● Task to carry out: Set down every record below exactly as written, but leave out the pictures.

● Extracted entries:
........
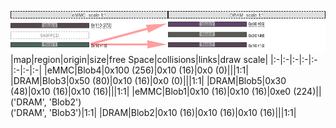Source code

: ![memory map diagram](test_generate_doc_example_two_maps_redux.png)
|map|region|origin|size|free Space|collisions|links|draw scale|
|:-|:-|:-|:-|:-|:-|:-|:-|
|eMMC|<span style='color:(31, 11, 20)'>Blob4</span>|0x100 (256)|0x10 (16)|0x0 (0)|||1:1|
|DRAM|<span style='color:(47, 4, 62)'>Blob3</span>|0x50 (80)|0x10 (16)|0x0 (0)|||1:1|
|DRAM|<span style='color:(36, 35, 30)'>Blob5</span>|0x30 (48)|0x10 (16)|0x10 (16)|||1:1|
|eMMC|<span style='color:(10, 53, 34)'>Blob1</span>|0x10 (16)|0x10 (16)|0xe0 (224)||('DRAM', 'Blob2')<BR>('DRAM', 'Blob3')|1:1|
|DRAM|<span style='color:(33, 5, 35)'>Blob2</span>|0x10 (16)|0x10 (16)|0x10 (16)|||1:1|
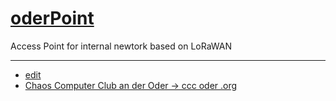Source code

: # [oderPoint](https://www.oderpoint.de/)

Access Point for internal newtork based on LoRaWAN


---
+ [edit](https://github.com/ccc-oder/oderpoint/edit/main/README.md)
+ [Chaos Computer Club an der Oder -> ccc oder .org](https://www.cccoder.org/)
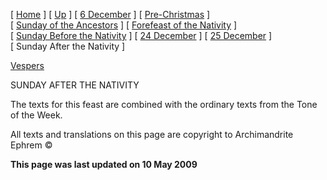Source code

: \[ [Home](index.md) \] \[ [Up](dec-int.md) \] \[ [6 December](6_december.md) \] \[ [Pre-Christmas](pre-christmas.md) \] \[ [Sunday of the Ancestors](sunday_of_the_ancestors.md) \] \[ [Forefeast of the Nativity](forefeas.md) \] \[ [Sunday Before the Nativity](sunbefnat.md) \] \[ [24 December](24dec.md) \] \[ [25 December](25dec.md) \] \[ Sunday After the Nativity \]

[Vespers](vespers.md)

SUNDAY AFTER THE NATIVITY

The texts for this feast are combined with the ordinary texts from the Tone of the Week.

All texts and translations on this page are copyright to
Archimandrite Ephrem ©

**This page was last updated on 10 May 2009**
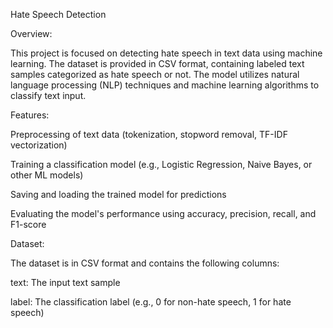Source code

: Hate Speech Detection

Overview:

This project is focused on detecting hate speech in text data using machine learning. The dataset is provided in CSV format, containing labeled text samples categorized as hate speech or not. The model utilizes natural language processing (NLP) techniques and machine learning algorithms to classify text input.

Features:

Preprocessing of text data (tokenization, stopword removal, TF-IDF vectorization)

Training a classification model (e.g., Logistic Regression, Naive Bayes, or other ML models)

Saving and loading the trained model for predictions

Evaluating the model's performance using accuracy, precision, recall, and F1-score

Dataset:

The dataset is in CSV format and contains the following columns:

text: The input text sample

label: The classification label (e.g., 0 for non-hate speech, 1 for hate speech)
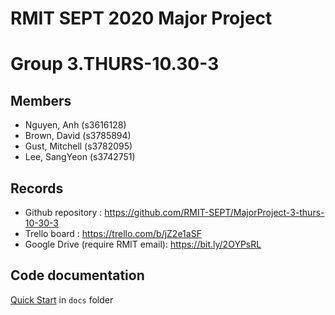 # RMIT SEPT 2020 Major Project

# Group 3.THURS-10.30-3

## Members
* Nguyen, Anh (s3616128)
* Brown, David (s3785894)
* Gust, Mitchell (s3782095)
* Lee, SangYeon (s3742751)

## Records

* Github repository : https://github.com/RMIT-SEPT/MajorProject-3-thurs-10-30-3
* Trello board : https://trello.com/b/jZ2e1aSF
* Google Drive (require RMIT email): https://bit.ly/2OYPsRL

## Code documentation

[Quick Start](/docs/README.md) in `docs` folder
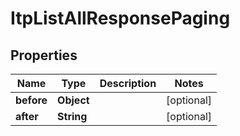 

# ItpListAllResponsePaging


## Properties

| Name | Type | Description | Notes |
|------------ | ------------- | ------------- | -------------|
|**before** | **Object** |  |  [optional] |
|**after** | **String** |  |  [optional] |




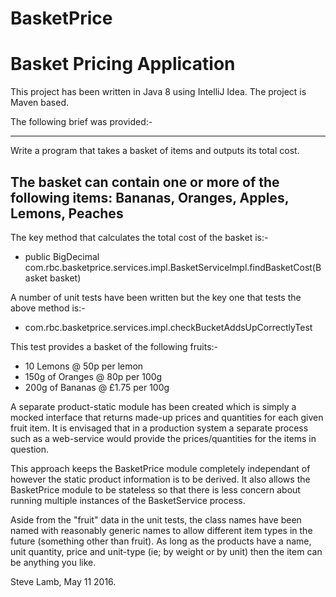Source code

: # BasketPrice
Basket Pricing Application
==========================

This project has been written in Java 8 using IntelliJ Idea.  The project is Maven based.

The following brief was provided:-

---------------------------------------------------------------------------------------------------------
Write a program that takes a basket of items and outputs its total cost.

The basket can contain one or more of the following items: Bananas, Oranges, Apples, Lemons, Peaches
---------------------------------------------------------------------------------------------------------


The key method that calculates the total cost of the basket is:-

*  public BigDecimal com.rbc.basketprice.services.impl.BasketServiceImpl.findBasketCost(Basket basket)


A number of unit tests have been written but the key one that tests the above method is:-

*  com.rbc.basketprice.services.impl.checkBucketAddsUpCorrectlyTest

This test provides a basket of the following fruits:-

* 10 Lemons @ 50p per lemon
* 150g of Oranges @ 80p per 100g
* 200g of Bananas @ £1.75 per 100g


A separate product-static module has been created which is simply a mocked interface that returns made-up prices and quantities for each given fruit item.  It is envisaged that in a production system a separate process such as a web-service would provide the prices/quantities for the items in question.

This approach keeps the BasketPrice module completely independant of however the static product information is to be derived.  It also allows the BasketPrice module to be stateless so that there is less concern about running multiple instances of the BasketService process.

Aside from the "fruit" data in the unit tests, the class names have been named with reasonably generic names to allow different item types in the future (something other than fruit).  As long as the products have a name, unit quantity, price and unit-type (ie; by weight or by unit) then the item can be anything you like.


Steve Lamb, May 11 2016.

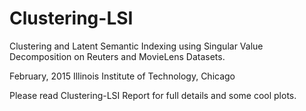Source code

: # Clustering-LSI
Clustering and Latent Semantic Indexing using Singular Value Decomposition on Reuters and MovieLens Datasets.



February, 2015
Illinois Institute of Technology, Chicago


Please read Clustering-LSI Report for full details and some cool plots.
........
● Exercise answer:
Source code

: ![memory map diagram](test_generate_doc_example_two_maps_redux.png)
|map|region|origin|size|free Space|collisions|links|draw scale|
|:-|:-|:-|:-|:-|:-|:-|:-|
|eMMC|<span style='color:(31, 11, 20)'>Blob4</span>|0x100 (256)|0x10 (16)|0x0 (0)|||1:1|
|DRAM|<span style='color:(47, 4, 62)'>Blob3</span>|0x50 (80)|0x10 (16)|0x0 (0)|||1:1|
|DRAM|<span style='color:(36, 35, 30)'>Blob5</span>|0x30 (48)|0x10 (16)|0x10 (16)|||1:1|
|eMMC|<span style='color:(10, 53, 34)'>Blob1</span>|0x10 (16)|0x10 (16)|0xe0 (224)||('DRAM', 'Blob2')<BR>('DRAM', 'Blob3')|1:1|
|DRAM|<span style='color:(33, 5, 35)'>Blob2</span>|0x10 (16)|0x10 (16)|0x10 (16)|||1:1|
Source code

: # [oderPoint](https://www.oderpoint.de/)

Access Point for internal newtork based on LoRaWAN


---
+ [edit](https://github.com/ccc-oder/oderpoint/edit/main/README.md)
+ [Chaos Computer Club an der Oder -> ccc oder .org](https://www.cccoder.org/)
Source code

: \[ [Home](index.md) \] \[ [Up](dec-int.md) \] \[ [6 December](6_december.md) \] \[ [Pre-Christmas](pre-christmas.md) \] \[ [Sunday of the Ancestors](sunday_of_the_ancestors.md) \] \[ [Forefeast of the Nativity](forefeas.md) \] \[ [Sunday Before the Nativity](sunbefnat.md) \] \[ [24 December](24dec.md) \] \[ [25 December](25dec.md) \] \[ Sunday After the Nativity \]

[Vespers](vespers.md)

SUNDAY AFTER THE NATIVITY

The texts for this feast are combined with the ordinary texts from the Tone of the Week.

All texts and translations on this page are copyright to
Archimandrite Ephrem ©

**This page was last updated on 10 May 2009**
Source code

: Hate Speech Detection

Overview:

This project is focused on detecting hate speech in text data using machine learning. The dataset is provided in CSV format, containing labeled text samples categorized as hate speech or not. The model utilizes natural language processing (NLP) techniques and machine learning algorithms to classify text input.

Features:

Preprocessing of text data (tokenization, stopword removal, TF-IDF vectorization)

Training a classification model (e.g., Logistic Regression, Naive Bayes, or other ML models)

Saving and loading the trained model for predictions

Evaluating the model's performance using accuracy, precision, recall, and F1-score

Dataset:

The dataset is in CSV format and contains the following columns:

text: The input text sample

label: The classification label (e.g., 0 for non-hate speech, 1 for hate speech)
 # RMIT SEPT 2020 Major Project

# Group 3.THURS-10.30-3

## Members
* Nguyen, Anh (s3616128)
* Brown, David (s3785894)
* Gust, Mitchell (s3782095)
* Lee, SangYeon (s3742751)

## Records

* Github repository : https://github.com/RMIT-SEPT/MajorProject-3-thurs-10-30-3
* Trello board : https://trello.com/b/jZ2e1aSF
* Google Drive (require RMIT email): https://bit.ly/2OYPsRL

## Code documentation

[Quick Start](/docs/README.md) in `docs` folder

# ItpListAllResponsePaging


## Properties

| Name | Type | Description | Notes |
|------------ | ------------- | ------------- | -------------|
|**before** | **Object** |  |  [optional] |
|**after** | **String** |  |  [optional] |




Source code

: # BasketPrice
Basket Pricing Application
==========================

This project has been written in Java 8 using IntelliJ Idea.  The project is Maven based.

The following brief was provided:-

---------------------------------------------------------------------------------------------------------
Write a program that takes a basket of items and outputs its total cost.

The basket can contain one or more of the following items: Bananas, Oranges, Apples, Lemons, Peaches
---------------------------------------------------------------------------------------------------------


The key method that calculates the total cost of the basket is:-

*  public BigDecimal com.rbc.basketprice.services.impl.BasketServiceImpl.findBasketCost(Basket basket)


A number of unit tests have been written but the key one that tests the above method is:-

*  com.rbc.basketprice.services.impl.checkBucketAddsUpCorrectlyTest

This test provides a basket of the following fruits:-

* 10 Lemons @ 50p per lemon
* 150g of Oranges @ 80p per 100g
* 200g of Bananas @ £1.75 per 100g


A separate product-static module has been created which is simply a mocked interface that returns made-up prices and quantities for each given fruit item.  It is envisaged that in a production system a separate process such as a web-service would provide the prices/quantities for the items in question.

This approach keeps the BasketPrice module completely independant of however the static product information is to be derived.  It also allows the BasketPrice module to be stateless so that there is less concern about running multiple instances of the BasketService process.

Aside from the "fruit" data in the unit tests, the class names have been named with reasonably generic names to allow different item types in the future (something other than fruit).  As long as the products have a name, unit quantity, price and unit-type (ie; by weight or by unit) then the item can be anything you like.


Steve Lamb, May 11 2016.

Source code

: # Clustering-LSI
Clustering and Latent Semantic Indexing using Singular Value Decomposition on Reuters and MovieLens Datasets.



February, 2015
Illinois Institute of Technology, Chicago


Please read Clustering-LSI Report for full details and some cool plots.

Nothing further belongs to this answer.